Monday, June 23, 2014

Disenfranchised Grief: When An Ex-Spouse Dies

It is harder to accept the reality of loss if one is excluded from the dying process, restricted from the funeral rituals, inhibited from acknowledging the loss, or even given delayed news of the death.  ~ Kenneth J. Doka

A reader writes: I’m not really sure how to explain how I feel after losing my ex-spouse a month ago—especially since he died the same day I was having major surgery. Consequently, I’ve had quite a few complications from my surgery since I started taking care of my two teenage boys and their grief the morning after surgery when I got the phone call about their father. The funeral (which was put on by his new young wife) was about the last four years of his life and didn’t talk about our boys or even mention those years of his life. The people who spoke at the funeral described a man that the boys and I didn’t even know. Most people (at work and friends) don’t know what to say to me because they feel that I have no emotions about this since he was my ex-husband. It’s an uncomfortable subject for my current husband as well. My sons are grieving, not sleeping well,
and I’m working on getting them into a support group. I can’t remember the last time I had a good night’s sleep, and I feel like I’m waiting for “permission” to cry. He wasn’t a terrible person, but he was an awful dad to my two boys. From what I saw, he was a great father to his new family—but that didn’t help my boys then or now.

My response: I’m so sorry to learn of the death of your ex-husband a month ago, and how awful that it came at a time when you were undergoing major surgery. I’m sure your recovery from all of this—both physically and emotionally—has been difficult to say the least.

I think it’s important to understand that when death follows divorce, people experience a “loss upon a loss.” I don’t know the circumstances of your divorce or whether you and your ex-spouse had resolved the death of your marriage. What I can tell you is that the reactions you may be having (shock, sadness, loss, ambivalence) are not at all unusual when an ex-spouse dies.

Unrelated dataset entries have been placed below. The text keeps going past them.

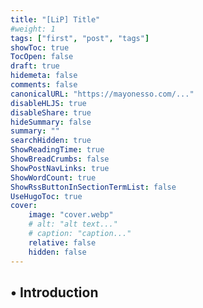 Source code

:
 ```yaml
---
title: "[LiP] Title"
#weight: 1
tags: ["first", "post", "tags"]
showToc: true
TocOpen: false
draft: true
hidemeta: false
comments: false
canonicalURL: "https://mayonesso.com/..."
disableHLJS: true
disableShare: true
hideSummary: false
summary: ""
searchHidden: true
ShowReadingTime: true
ShowBreadCrumbs: false
ShowPostNavLinks: true
ShowWordCount: true
ShowRssButtonInSectionTermList: false
UseHugoToc: true
cover:
    image: "cover.webp"
    # alt: "alt text..."
    # caption: "caption..."
    relative: false
    hidden: false
---
```


## • Introduction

For starters, you are in an ambiguous role here: although you are no longer married to this man, he’s still the father of your children and your relationship with him is still significant, if only for that reason alone. Because you have no legal access to medical information, you may not feel fully informed about the nature and circumstances of his death and, when you attended his funeral, you may have felt left out or very out of place. As you have observed, in a situation such as this, your friends don’t know what to say or how to respond, they may not be very helpful or supportive, and they may say some very insensitive things to you. Since you cannot publicly mourn this death without explaining your divorce, you may be reluctant to seek spiritual support. If you’re employed outside your home, certainly your employer will not give you time off from work for this, which only adds to your sense of disenfranchisement, as if you have no “right” or reason to grieve this loss.

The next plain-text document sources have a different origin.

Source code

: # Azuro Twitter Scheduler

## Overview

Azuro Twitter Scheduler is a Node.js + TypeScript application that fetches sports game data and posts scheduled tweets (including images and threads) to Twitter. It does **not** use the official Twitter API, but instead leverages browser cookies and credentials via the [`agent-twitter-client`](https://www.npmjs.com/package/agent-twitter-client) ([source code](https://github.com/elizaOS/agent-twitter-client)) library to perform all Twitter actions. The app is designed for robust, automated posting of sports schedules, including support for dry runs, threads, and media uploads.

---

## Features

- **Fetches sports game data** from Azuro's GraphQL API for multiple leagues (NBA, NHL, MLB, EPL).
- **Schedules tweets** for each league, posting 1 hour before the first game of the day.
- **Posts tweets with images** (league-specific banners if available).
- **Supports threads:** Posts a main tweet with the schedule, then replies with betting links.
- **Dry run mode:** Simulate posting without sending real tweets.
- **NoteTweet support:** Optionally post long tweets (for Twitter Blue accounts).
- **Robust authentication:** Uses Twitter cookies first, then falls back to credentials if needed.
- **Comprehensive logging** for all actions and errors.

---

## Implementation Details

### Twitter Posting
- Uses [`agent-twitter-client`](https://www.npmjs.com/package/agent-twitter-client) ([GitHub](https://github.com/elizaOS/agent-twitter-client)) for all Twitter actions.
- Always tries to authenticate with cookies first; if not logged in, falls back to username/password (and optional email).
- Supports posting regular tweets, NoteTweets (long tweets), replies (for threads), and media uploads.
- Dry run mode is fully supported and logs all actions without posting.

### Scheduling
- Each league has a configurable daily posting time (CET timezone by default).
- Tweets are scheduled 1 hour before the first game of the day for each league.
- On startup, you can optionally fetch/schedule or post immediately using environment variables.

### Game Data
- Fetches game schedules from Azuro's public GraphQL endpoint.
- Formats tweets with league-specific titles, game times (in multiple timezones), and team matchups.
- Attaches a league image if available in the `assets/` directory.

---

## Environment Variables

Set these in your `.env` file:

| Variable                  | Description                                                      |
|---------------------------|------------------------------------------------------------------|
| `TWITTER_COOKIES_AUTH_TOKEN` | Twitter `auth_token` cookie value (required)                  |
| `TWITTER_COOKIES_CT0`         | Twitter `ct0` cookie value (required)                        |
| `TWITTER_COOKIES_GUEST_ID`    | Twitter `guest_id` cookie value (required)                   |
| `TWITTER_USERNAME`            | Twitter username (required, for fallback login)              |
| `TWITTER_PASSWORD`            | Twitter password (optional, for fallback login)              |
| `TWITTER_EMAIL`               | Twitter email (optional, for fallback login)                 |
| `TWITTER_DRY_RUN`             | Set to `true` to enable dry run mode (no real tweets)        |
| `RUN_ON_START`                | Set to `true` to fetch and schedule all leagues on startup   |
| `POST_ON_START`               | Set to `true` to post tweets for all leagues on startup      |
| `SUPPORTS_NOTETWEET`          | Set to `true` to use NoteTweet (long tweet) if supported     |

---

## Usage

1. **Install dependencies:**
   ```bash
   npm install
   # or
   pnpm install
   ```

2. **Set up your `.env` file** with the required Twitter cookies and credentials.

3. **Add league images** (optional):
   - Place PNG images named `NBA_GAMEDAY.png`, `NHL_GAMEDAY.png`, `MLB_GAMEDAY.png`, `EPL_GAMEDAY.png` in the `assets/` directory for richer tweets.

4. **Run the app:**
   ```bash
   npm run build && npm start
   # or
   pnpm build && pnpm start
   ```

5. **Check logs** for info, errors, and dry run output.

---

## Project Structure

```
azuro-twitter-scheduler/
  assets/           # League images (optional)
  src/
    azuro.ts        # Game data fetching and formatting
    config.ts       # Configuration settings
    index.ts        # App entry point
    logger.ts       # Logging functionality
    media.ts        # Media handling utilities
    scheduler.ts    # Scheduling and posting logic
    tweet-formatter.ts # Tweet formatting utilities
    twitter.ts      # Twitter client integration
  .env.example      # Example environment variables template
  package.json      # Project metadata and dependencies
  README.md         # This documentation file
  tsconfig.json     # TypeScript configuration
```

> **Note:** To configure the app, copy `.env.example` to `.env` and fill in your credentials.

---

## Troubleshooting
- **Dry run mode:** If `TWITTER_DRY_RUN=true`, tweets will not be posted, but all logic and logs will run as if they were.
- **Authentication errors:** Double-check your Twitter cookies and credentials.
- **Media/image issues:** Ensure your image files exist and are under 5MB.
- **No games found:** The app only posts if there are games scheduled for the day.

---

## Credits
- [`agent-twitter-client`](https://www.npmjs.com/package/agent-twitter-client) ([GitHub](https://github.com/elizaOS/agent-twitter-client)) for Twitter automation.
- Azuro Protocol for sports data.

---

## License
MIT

How your sons react to this death will depend on their ages, coping styles, relationship with the non-custodial parent before and after the divorce, and their response to the divorce itself. They are in a difficult position too: If they mourn the death of their dad, they may feel disloyal to you—and if they do not mourn, they may feel guilty for not feeling or expressing their loss. If your sons are harboring any negative feelings about the divorce, you may be the target of those feelings, too.

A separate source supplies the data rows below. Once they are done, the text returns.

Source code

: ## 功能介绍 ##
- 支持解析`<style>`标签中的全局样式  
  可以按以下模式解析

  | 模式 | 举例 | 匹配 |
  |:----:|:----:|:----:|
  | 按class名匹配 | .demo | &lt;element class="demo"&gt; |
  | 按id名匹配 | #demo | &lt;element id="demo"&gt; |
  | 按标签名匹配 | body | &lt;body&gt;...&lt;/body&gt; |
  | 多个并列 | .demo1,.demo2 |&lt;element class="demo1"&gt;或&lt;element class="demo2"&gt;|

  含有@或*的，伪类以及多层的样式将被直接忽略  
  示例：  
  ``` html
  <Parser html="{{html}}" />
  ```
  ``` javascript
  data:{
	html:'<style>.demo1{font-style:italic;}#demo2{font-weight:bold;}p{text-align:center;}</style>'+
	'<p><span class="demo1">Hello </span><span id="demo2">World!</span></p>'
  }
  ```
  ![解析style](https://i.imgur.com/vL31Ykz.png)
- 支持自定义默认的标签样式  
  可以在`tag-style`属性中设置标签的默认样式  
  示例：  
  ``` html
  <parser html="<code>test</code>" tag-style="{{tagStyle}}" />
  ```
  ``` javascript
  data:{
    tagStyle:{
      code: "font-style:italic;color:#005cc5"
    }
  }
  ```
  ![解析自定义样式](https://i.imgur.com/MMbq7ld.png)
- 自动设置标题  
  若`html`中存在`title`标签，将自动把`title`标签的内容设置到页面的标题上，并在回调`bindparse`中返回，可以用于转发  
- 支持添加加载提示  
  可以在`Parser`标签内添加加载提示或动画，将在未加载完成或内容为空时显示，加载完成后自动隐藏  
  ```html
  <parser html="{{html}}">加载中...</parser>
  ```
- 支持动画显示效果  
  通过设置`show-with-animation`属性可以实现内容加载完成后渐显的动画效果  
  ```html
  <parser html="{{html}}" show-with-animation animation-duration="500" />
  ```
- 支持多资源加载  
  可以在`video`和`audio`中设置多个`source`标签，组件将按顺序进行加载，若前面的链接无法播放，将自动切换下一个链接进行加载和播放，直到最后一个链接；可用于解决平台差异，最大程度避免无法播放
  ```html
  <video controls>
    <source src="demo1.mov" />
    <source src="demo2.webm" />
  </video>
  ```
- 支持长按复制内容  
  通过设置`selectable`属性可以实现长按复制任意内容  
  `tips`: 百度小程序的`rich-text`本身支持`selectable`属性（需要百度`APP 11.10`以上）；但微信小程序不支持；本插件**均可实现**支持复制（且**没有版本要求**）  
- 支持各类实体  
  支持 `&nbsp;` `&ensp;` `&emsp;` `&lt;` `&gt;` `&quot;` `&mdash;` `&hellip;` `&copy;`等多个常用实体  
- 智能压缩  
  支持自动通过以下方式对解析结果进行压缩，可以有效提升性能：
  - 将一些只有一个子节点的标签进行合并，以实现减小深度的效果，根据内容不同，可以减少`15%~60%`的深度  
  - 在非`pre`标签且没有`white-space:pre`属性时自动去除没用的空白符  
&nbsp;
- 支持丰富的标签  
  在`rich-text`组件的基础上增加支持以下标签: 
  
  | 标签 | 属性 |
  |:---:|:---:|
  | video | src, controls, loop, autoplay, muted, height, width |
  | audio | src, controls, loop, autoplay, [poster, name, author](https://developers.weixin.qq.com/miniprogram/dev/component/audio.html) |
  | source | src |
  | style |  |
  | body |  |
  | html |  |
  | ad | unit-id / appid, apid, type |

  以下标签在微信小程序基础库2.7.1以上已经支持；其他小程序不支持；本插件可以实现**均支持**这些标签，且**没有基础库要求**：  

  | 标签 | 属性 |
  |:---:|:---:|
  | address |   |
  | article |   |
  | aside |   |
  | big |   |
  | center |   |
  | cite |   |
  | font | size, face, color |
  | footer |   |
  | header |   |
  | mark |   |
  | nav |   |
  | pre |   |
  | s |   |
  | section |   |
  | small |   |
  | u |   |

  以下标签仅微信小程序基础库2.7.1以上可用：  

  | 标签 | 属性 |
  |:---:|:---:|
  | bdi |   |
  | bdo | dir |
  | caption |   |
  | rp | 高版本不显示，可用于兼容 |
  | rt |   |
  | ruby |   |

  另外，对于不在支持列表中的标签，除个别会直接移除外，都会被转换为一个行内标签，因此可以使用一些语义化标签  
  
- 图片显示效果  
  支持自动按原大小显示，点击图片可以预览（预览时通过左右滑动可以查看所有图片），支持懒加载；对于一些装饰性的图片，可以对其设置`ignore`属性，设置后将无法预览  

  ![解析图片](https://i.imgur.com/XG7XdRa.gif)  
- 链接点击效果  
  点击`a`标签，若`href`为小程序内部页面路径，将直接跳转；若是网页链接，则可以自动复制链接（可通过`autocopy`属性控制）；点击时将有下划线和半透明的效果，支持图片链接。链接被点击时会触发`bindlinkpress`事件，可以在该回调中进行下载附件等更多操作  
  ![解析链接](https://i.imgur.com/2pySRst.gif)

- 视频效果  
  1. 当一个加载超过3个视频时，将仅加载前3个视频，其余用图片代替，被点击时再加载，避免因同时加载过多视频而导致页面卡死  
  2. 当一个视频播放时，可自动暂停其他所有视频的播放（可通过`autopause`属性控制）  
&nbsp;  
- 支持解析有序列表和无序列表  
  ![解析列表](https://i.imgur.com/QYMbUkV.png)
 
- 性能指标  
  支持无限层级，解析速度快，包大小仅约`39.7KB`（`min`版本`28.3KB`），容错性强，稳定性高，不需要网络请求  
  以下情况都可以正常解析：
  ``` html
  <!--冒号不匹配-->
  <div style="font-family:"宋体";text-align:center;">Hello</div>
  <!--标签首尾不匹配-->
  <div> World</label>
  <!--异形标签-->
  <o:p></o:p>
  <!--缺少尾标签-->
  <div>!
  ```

I say all of this to you in an effort to help you recognize that in fact a real loss has occurred here, and it is normal for you to be reacting with real grief. Certainly not every ex-spouse will experience the same reactions; there are many variables that will shape anyone’s response to loss. Nevertheless, since typically ex-spouses have such limited social, familial and spiritual support, you may find it very helpful to vent your feelings in the supportive and nonjudgmental environment that a grief support group or a few sessions with a bereavement counselor would provide.

I commend you for seeking group support for your boys, but keep in mind that the best way you can help your children with their grief is for you to take care of your own grief too. So I hope you will consider contacting your local library, hospice, mortuary, church or synagogue to see what bereavement support services are available in your community—for you as well as for your boys.

You are not alone; there is good help “out there” just waiting for you to find it, and I wish you all the best.